======== DATASET ========

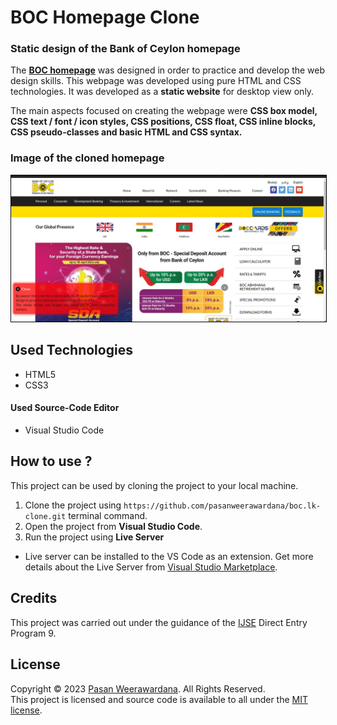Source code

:# BOC Homepage Clone 

### Static design of the Bank of Ceylon homepage

The [**BOC homepage**](https://www.boc.lk/) was designed in order to practice and develop the web design skills. 
This webpage was developed using pure HTML and CSS technologies. 
It was developed as a **static website** for desktop view only.

The main aspects focused on creating the webpage were **CSS box model, 
CSS text / font / icon styles, CSS positions, CSS float, CSS inline blocks, CSS pseudo-classes and basic HTML and CSS syntax.**

### Image of the cloned homepage
 <img src="assets/homepage.png" alt="desktop-home" style="border:1px solid black;" width="1000px"/>


## Used Technologies

- HTML5
- CSS3

#### Used Source-Code Editor
- Visual Studio Code

## How to use ?
This project can be used by cloning the
project to your local machine.

1. Clone the project using `https://github.com/pasanweerawardana/boc.lk-clone.git` terminal command.
2. Open the project from **Visual Studio Code**.
3. Run the project using **Live Server**
- Live server can be installed to the VS Code as an extension. Get more details about the Live Server from [Visual Studio Marketplace](https://marketplace.visualstudio.com/items?itemName=ritwickdey.LiveServer).

## Credits
This project was carried out under the guidance of the [IJSE](https://www.ijse.lk/) Direct Entry Program 9.

## License
Copyright &copy; 2023 [Pasan Weerawardana](https://github.com/pasanweerawardana). All Rights Reserved.<br>
This project is licensed and source code is available to all under the [MIT license](LICENSE.txt).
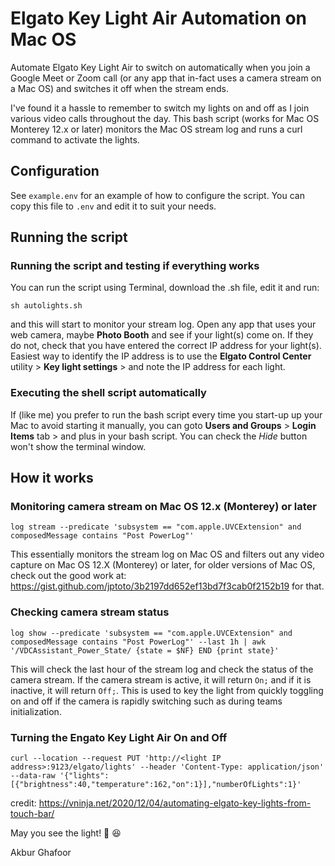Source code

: # Elgato Key Light Air Automation on Mac OS
Automate Elgato Key Light Air to switch on automatically when you join a Google Meet or Zoom call (or any app that in-fact uses a camera stream on a Mac OS) and switches it off when the stream ends.

I've found it a hassle to remember to switch my lights on and off as I join various video calls throughout the day.  This bash script (works for Mac OS Monterey 12.x or later) monitors the Mac OS stream log and runs a curl command to activate the lights.
## Configuration
See `example.env` for an example of how to configure the script.  You can copy this file to `.env` and edit it to suit your needs.

## Running the script
### Running the script and testing if everything works

You can run the script using Terminal, download the .sh file, edit it and run:

`sh autolights.sh`

and this will start to monitor your stream log.  Open any app that uses your web camera, maybe **Photo Booth** and see if your light(s) come on.  If they do not, check that you have entered the correct IP address for your light(s).  Easiest way to identify the IP address is to use the **Elgato Control Center** utility > **Key light settings** > and note the IP address for each light.

### Executing the shell script automatically

If (like me) you prefer to run the bash script every time you start-up up your Mac to avoid starting it manually, you can goto **Users and Groups** > **Login Items** tab > and plus in your bash script.  You can check the _Hide_ button won't show the terminal window.

## How it works
### Monitoring camera stream on Mac OS 12.x (Monterey) or later

`log stream --predicate 'subsystem == "com.apple.UVCExtension" and composedMessage contains "Post PowerLog"'`

This essentially monitors the stream log on Mac OS and filters out any video capture on Mac OS 12.X (Monterey) or later, for older versions of Mac OS, check out the good work at: https://gist.github.com/jptoto/3b2197dd652ef13bd7f3cab0f2152b19 for that.

### Checking camera stream status
`log show --predicate 'subsystem == "com.apple.UVCExtension" and composedMessage contains "Post PowerLog"' --last 1h | awk '/VDCAssistant_Power_State/ {state = $NF} END {print state}'`

This will check the last hour of the stream log and check the status of the camera stream.  If the camera stream is active, it will return `On;` and if it is inactive, it will return `Off;`. This is used to key the light from quickly toggling on and off if the camera is rapidly switching such as during teams initialization.

### Turning the Engato Key Light Air On and Off

`curl --location --request PUT 'http://<light IP address>:9123/elgato/lights' --header 'Content-Type: application/json' --data-raw '{"lights":[{"brightness":40,"temperature":162,"on":1}],"numberOfLights":1}'`

credit: https://vninja.net/2020/12/04/automating-elgato-key-lights-from-touch-bar/

May you see the light! 🔦 😆

Akbur Ghafoor
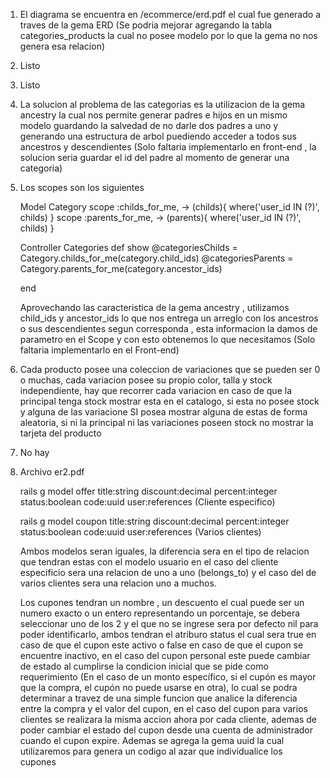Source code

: 1. El diagrama se encuentra en /ecommerce/erd.pdf el cual fue generado a traves de la gema ERD (Se podria mejorar agregando la tabla categories_products la cual no posee modelo por lo que la gema no nos genera esa relacion)
2. Listo
3. Listo
4. La solucion al problema de las categorias es la utilizacion de la gema ancestry la cual nos      permite generar padres e hijos en un mismo modelo guardando la salvedad de no darle dos padres a uno y generando una estructura de arbol puediendo acceder a todos sus ancestros y descendientes (Solo faltaria implementarlo en front-end , la solucion seria guardar el id del padre al momento de generar una categoria)
5. Los scopes son los siguientes

    Model Category
        scope :childs_for_me, -> (childs){ where('user_id IN (?)', childs) }
        scope :parents_for_me, -> (parents){ where('user_id IN (?)', childs) }

    Controller Categories
    def show
        @categoriesChilds = Category.childs_for_me(category.child_ids)
        @categoriesParents = Category.parents_for_me(category.ancestor_ids)

    end

    Aprovechando las caracteristica de la gema ancestry , utilizamos child_ids y ancestor_ids lo que nos entrega un arreglo con los ancestros o sus descendientes segun corresponda , esta informacion la damos de parametro en el Scope y con esto obtenemos lo que necesitamos (Solo faltaria implementarlo en el Front-end)

6. Cada producto posee una coleccion de variaciones que se pueden ser 0 o muchas, cada variacion posee su propio color, talla y stock independiente, hay que recorrer cada variacion en caso de que la principal tenga stock mostrar esta en el catalogo, si esta no posee stock y alguna de las variacione SI posea mostrar alguna de estas de forma aleatoria, si ni la principal ni las variaciones poseen stock no mostrar la tarjeta del producto

7. No hay

8.  Archivo er2.pdf

    rails g model offer title:string discount:decimal percent:integer status:boolean code:uuid user:references (Cliente especifico)

    rails g model coupon title:string discount:decimal percent:integer status:boolean code:uuid user:references  (Varios clientes)

    Ambos modelos seran iguales, la diferencia sera en el tipo de relacion que tendran estas con el modelo usuario en el caso del cliente especificio sera una relacion de uno a uno (belongs_to) y el caso del de varios clientes sera una relacion uno a muchos.

    Los cupones tendran un nombre , un descuento el cual puede ser un numero exacto o un entero representando un porcentaje, se debera seleccionar uno de los 2 y el que no se ingrese sera por defecto nil para poder identificarlo, ambos tendran el atriburo status el cual sera true en caso de que el cupon este activo o false en caso de que el cupon se encuentre inactivo, en el caso del cupon personal este puede cambiar de estado al cumplirse la condicion inicial que se pide como requerimiento (En el caso de un monto específico, si el cupón es mayor que la compra, el cupón no puede usarse en otra), lo cual se podra determinar a travez de una simple funcion que analice la diferencia entre la compra y el valor del cupon, en el caso del cupon para varios clientes se realizara la misma accion ahora por cada cliente, ademas de poder cambiar el estado del cupon desde una cuenta de administrador cuando el cupon expire. Ademas se agrega la gema uuid la cual utilizaremos para genera un codigo al azar que individualice los cupones
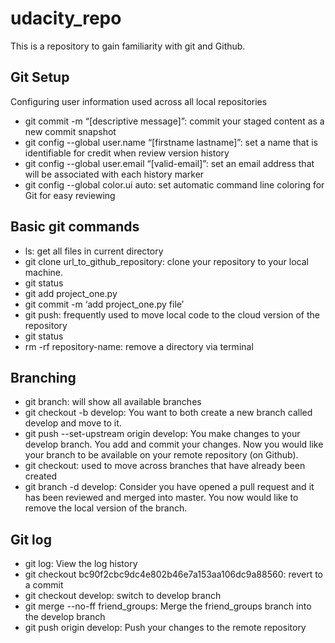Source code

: # udacity_repo
This is a repository to gain familiarity with git and Github.

## Git Setup
Configuring user information used across all local repositories
* git commit -m “[descriptive message]”: commit your staged content as a new commit snapshot
* git config --global user.name “[firstname lastname]”: set a name that is identifiable for credit when review version history
* git config --global user.email “[valid-email]”: set an email address that will be associated with each history marker
* git config --global color.ui auto: set automatic command line coloring for Git for easy reviewing

## Basic git commands
* ls: get all files in current directory
* git clone url_to_github_repository: clone your repository to your local machine.
* git status
* git add project_one.py
* git commit -m ‘add project_one.py file’ 
* git push: frequently used to move local code to the cloud version of the repository
* git status
* rm -rf repository-name: remove a directory via terminal 

## Branching 
* git branch: will show all available branches
* git checkout -b develop: You want to both create a new branch called develop and move to it.
* git push --set-upstream origin develop: You make changes to your develop branch. You add and commit your changes. Now you would like your branch to be available on your remote repository (on Github).
* git checkout: used to move across branches that have already been created
* git branch -d develop: Consider you have opened a pull request and it has been reviewed and merged into master. You now would like to remove the local version of the branch.

## Git log
* git log: View the log history
* git checkout bc90f2cbc9dc4e802b46e7a153aa106dc9a88560: revert to a commit 
* git checkout develop: switch to develop branch
* git merge --no-ff friend_groups: Merge the friend_groups branch into the develop branch
* git push origin develop: Push your changes to the remote repository
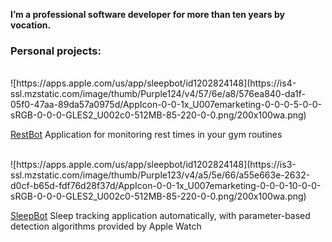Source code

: **I’m a professional software developer for more than ten years by vocation.**

### Personal projects:



</br>
![https://apps.apple.com/us/app/sleepbot/id1202824148](https://is4-ssl.mzstatic.com/image/thumb/Purple124/v4/57/6e/a8/576ea840-da1f-05f0-47aa-89da57a0975d/AppIcon-0-0-1x_U007emarketing-0-0-0-5-0-0-sRGB-0-0-0-GLES2_U002c0-512MB-85-220-0-0.png/200x100wa.png)

[RestBot](https://apps.apple.com/pa/app/restbot/id976920693)
Application for monitoring rest times in your gym routines
</br>

</br>
![https://apps.apple.com/us/app/sleepbot/id1202824148](https://is3-ssl.mzstatic.com/image/thumb/Purple123/v4/a5/5e/66/a55e663e-2632-d0cf-b65d-fdf76d28f37d/AppIcon-0-0-1x_U007emarketing-0-0-0-10-0-0-sRGB-0-0-0-GLES2_U002c0-512MB-85-220-0-0.png/200x100wa.png)

[SleepBot](https://apps.apple.com/us/app/sleepbot/id1202824148)
Sleep tracking application automatically, with parameter-based detection algorithms provided by Apple Watch
</br>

========

- THE TASK -
Beginning with the line that holds "move to it." and continuing to the end of the entries above, set down each line exactly, both ends included; include no pictures.

- ANSWER SPACE -
* git checkout -b develop: You want to both create a new branch called develop and move to it.
* git push --set-upstream origin develop: You make changes to your develop branch. You add and commit your changes. Now you would like your branch to be available on your remote repository (on Github).
* git checkout: used to move across branches that have already been created
* git branch -d develop: Consider you have opened a pull request and it has been reviewed and merged into master. You now would like to remove the local version of the branch.

## Git log
* git log: View the log history
* git checkout bc90f2cbc9dc4e802b46e7a153aa106dc9a88560: revert to a commit 
* git checkout develop: switch to develop branch
* git merge --no-ff friend_groups: Merge the friend_groups branch into the develop branch
* git push origin develop: Push your changes to the remote repository
Source code

: **I’m a professional software developer for more than ten years by vocation.**

### Personal projects:



</br>
![https://apps.apple.com/us/app/sleepbot/id1202824148](https://is4-ssl.mzstatic.com/image/thumb/Purple124/v4/57/6e/a8/576ea840-da1f-05f0-47aa-89da57a0975d/AppIcon-0-0-1x_U007emarketing-0-0-0-5-0-0-sRGB-0-0-0-GLES2_U002c0-512MB-85-220-0-0.png/200x100wa.png)

[RestBot](https://apps.apple.com/pa/app/restbot/id976920693)
Application for monitoring rest times in your gym routines
</br>

</br>
![https://apps.apple.com/us/app/sleepbot/id1202824148](https://is3-ssl.mzstatic.com/image/thumb/Purple123/v4/a5/5e/66/a55e663e-2632-d0cf-b65d-fdf76d28f37d/AppIcon-0-0-1x_U007emarketing-0-0-0-10-0-0-sRGB-0-0-0-GLES2_U002c0-512MB-85-220-0-0.png/200x100wa.png)

[SleepBot](https://apps.apple.com/us/app/sleepbot/id1202824148)
Sleep tracking application automatically, with parameter-based detection algorithms provided by Apple Watch
</br>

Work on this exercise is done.